Nilgün yaraları kadınların dünyasında çok tanıdıktı elbet ama hepimizin depreminden korktuğu gerçekliği iki satırla yerküreye kazıyacak kadar derindi.
“Ben babamın yuvarladığı
çığın altında kaldım.”
En derin yaralarını kendisinin açtığını söyleyen Nilgün’ün çıkmazları, üzerine yüklenmiş olan kimliklerin, sınırların, isimlerin, soyların, evlerin yırtılamazlığındandı sanki. “Ülkem yok, cinsim yok, soyum yok, ırkım yok; ve bunlara mal ettirici biricik güç, inancım yok.” Gücü itecek bir güç bile yok.
“Ey iki adımlık yer küre,
Senin bütün arka bahçelerini gördüm ben.”
Nilgün’ün arka bahçeye saklandığı her an yazdığı ama sakladığı söylenir.
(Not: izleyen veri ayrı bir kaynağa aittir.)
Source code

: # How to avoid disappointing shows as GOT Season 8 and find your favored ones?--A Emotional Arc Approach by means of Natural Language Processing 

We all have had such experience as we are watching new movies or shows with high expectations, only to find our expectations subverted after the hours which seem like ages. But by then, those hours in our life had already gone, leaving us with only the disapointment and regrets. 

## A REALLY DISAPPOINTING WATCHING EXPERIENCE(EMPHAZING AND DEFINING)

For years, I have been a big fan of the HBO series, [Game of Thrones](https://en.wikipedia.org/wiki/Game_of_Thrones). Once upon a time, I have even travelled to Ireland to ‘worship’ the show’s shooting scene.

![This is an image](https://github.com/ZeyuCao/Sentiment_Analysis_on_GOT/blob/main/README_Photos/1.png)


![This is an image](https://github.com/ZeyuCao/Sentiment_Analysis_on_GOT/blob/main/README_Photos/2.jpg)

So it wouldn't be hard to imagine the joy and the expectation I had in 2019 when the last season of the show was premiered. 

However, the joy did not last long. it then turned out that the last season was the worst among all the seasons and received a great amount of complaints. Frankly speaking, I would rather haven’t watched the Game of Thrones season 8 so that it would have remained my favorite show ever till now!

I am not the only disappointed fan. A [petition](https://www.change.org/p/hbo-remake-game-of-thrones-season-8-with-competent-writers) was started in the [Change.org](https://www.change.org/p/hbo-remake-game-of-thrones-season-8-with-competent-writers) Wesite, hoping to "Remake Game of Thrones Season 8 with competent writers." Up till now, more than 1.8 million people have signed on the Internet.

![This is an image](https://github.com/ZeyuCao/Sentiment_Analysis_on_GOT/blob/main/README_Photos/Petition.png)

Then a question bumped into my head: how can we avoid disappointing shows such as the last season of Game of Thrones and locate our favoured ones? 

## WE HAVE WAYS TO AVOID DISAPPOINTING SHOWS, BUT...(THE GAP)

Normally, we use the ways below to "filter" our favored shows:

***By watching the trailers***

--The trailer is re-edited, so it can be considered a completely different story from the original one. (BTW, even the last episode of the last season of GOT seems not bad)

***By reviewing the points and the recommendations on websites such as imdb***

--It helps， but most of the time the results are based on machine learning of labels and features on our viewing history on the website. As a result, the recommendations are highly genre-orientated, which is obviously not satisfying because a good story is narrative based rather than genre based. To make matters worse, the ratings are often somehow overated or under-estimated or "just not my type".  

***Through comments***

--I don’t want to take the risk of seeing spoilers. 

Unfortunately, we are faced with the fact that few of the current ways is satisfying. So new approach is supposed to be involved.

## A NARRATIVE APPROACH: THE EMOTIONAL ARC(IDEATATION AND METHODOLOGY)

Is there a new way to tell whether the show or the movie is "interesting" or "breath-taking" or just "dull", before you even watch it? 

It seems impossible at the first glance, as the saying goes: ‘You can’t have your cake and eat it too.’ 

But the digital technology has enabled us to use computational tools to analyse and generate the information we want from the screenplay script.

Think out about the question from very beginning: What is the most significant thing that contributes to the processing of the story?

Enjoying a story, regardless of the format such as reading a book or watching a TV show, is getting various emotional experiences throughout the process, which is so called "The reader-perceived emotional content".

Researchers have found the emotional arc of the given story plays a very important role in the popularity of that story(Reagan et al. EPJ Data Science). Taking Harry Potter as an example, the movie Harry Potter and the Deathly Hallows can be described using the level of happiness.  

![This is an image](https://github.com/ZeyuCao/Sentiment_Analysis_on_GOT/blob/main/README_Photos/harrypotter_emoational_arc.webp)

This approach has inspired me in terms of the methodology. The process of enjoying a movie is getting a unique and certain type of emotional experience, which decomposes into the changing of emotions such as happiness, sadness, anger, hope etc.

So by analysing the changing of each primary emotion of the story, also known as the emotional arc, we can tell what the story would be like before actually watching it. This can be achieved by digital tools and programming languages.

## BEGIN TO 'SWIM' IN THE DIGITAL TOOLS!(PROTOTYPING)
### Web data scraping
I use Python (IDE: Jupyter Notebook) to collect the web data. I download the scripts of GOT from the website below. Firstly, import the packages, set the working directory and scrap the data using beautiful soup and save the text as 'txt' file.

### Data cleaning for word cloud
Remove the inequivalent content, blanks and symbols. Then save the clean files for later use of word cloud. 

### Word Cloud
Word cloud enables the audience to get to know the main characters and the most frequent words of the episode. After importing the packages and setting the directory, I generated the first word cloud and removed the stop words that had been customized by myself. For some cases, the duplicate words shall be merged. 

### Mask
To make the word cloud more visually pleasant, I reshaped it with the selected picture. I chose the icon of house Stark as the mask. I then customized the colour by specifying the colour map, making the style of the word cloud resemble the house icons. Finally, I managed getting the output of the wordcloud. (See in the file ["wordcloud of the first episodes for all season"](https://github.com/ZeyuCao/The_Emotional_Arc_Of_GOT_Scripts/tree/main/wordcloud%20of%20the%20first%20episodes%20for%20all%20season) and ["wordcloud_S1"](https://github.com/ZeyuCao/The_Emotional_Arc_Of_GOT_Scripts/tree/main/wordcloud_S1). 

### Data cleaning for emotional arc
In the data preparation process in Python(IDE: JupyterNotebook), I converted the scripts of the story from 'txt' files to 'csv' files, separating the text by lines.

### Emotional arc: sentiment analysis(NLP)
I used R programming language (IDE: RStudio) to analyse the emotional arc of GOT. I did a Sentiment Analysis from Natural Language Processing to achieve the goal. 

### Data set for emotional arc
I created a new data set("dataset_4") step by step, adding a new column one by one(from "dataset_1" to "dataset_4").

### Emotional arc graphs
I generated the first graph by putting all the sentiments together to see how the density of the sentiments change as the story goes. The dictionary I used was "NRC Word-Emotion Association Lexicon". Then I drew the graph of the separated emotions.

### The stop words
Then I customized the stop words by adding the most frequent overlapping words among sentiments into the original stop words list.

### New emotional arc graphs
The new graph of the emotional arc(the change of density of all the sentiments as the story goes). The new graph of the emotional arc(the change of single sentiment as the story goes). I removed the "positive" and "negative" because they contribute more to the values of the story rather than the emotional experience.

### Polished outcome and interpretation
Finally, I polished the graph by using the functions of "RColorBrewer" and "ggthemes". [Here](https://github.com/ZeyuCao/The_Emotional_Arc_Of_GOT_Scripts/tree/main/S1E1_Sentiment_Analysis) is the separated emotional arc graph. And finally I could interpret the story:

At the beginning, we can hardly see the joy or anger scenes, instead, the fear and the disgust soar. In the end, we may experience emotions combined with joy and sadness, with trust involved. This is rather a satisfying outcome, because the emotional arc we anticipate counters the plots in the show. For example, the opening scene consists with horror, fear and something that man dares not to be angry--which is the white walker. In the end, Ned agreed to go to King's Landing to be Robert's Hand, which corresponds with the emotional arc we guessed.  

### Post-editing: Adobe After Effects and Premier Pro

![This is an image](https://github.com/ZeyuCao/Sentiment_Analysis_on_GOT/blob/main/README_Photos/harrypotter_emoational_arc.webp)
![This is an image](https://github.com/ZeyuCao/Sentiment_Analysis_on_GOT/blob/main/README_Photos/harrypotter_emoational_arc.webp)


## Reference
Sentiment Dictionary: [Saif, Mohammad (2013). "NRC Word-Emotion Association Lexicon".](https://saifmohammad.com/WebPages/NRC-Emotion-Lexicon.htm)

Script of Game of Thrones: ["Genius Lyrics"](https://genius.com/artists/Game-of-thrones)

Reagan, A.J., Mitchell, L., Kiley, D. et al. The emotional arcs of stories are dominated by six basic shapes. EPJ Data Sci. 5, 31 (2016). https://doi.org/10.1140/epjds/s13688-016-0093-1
Fakat onun asıl arka bahçesi bir başka kadında; Sylvia Plath’ta gizlidir. Üniversite bitirme tezini Sylvia üzerine hazırladı. Sylvia’nın yaşamı, düşünceleri, özellikle bireyin yalnızlığına bakışı onu derinden sarstı. Üniversite bitirme tezi olarak başladığı hikaye, hayatı bitirme tezine doğru hızla ilerledi…
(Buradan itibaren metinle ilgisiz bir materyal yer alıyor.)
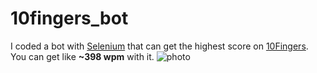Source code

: # 10fingers_bot

I coded a bot with [Selenium](https://www.selenium.dev/documentation/webdriver/) that can get the highest score on [10Fingers](https://10fastfingers.com/typing-test/turkish).\
You can get like **~398 wpm** with it. 
![photo](https://pasteboard.co/scLTxvBivxA3.png)
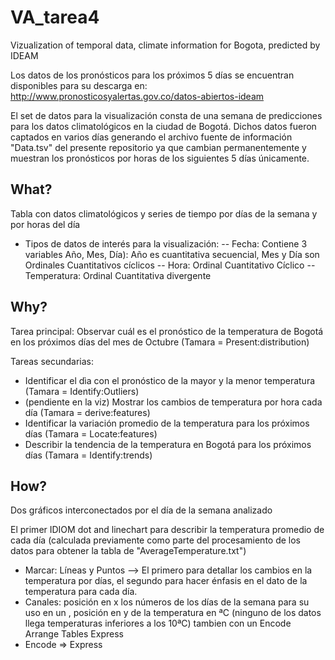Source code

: # VA_tarea4
Vizualization of temporal data, climate information for Bogota, predicted by IDEAM

Los datos de los pronósticos para los próximos 5 días se encuentran disponibles para su descarga en:
http://www.pronosticosyalertas.gov.co/datos-abiertos-ideam

El set de datos para la visualización consta de una semana de predicciones para los datos climatológicos en la ciudad de Bogotá. Dichos datos fueron captados en varios días generando el archivo fuente de información "Data.tsv" del presente repositorio ya que cambian permanentemente y muestran los pronósticos por horas de los siguientes 5 días únicamente.

## What?
Tabla con datos climatológicos y series de tiempo por días de la semana y por horas del día

 - Tipos de datos de interés para la visualización:
 -- Fecha: Contiene 3 variables Año, Mes, Día): Año es cuantitativa secuencial, Mes y Día son Ordinales Cuantitativos cíclicos
 -- Hora: Ordinal Cuantitativo Cíclico
 -- Temperatura: Ordinal Cuantitativa divergente
 
 ## Why?
 Tarea principal: Observar cuál es el pronóstico de la temperatura de Bogotá en los próximos días del mes de Octubre (Tamara = Present:distribution)
 
 Tareas secundarias: 
 - Identificar el dìa con el pronóstico de la mayor y la menor temperatura (Tamara = Identify:Outliers)
 - (pendiente en la viz) Mostrar los cambios de temperatura por hora cada día (Tamara = derive:features)
 - Identificar la variación promedio de la temperatura para los próximos días (Tamara = Locate:features)
 - Describir la tendencia de la temperatura en Bogotá para los próximos días (Tamara = Identify:trends)
 
 ## How?
 Dos gráficos interconectados por el día de la semana analizado
 
 El primer IDIOM dot and linechart para describir la temperatura promedio de cada día (calculada previamente como parte del procesamiento de los datos para obtener la tabla de "AverageTemperature.txt")
 - Marcar: Líneas y Puntos --> El primero para detallar los cambios en la temperatura por días, el segundo para hacer énfasis en el dato de la temperatura para cada día.
 - Canales: posición en x los números de los días de la semana para su uso en un <Arrange-Tables Express>, posición en y de la temperatura en ªC (ninguno de los datos llega temperaturas inferiores a los 10ªC) tambien con un Encode Arrange Tables Express
 - Encode => Express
Biri 30 yaşında, biri 29 yaşında yaşamlarına son veren iki şair kadın. Hayatı ve ölümü Sylvia’nınkine benzetildi. “Sylvia Plath’ın Şairliğinin İntiharı Bağlamında Analizi” isimli tezi hayatından geriye kalan sayılı eserlerden biri. O tezde şöyle diyor:
“Plath’ın narin, incinebilir ruhani varlığı ve her şeyin sürekli kirlenişinin iç karartıcı bir şekilde farkında oluşu, onu ölüme sürüklemiştir. Kadınların toplumsal bir hastalığın sonucu olan perişanlığının kurbanı olmuştur. Karmaşık düşünce yapısının yol açtığı gerilimin niteliği çözümsüzlük doğururken, yaşamının gerilimi sonsuza akar… Şiirlerini köşkünün tamiratı sırasında konan tuğlalar, intiharınıysa tam bir başarısızlık olan bu evin tamamen yıkılması olarak görebiliriz…”
“Çocukluğun kendini saf bir biçimde akışa bırakması ne güzeldi. Yiten bu işte” diyen Nilgün, 87 yılının 13 Ekim’inde yaşamına son verdi. Ece Ayhan onu, “büyük kanatları yüzünden uçamayan albatros” deniz kuşuna benzetmişti.
Geriye iki not bıraktı Nilgün. Biri daktiloya çekilmiş şiirlerinin bastırılmasıydı, bir diğeri ise belki de tüm şair kadınlardan mirastı.
“Kuşlara iyi bakın.”
Nilgün Marmara kimdir?
1958 yılında İstanbul'da doğan Nilgün, ortaokul ve liseyi Kadıköy Maarif Koleji ve Anadolu Lisesi'nde bitirdi. Boğaziçi Üniversitesi İngiliz Dili ve Edebiyatı Bölümü'nü okudu. Şair Sylvia Plath üzerine incelemeler yaptı. Onun hayata bakış tarzından ve düşüncelerinden etkilendi. Çeşitli dergilerde şiirleri yayımlandı. 13 Ekim 1987'de 29 yaşındayken yaşamına son verdi.
“Daktiloya Çekilmiş Şiirler” ve “Metinler” ile şiirleri, “Kırmızı Kahverengi Defter” ile günlüğü ve “Sylvia Plath'ın Şairliğinin İntiharı Bağlamında Analizi” ile incelemesi bulunuyor.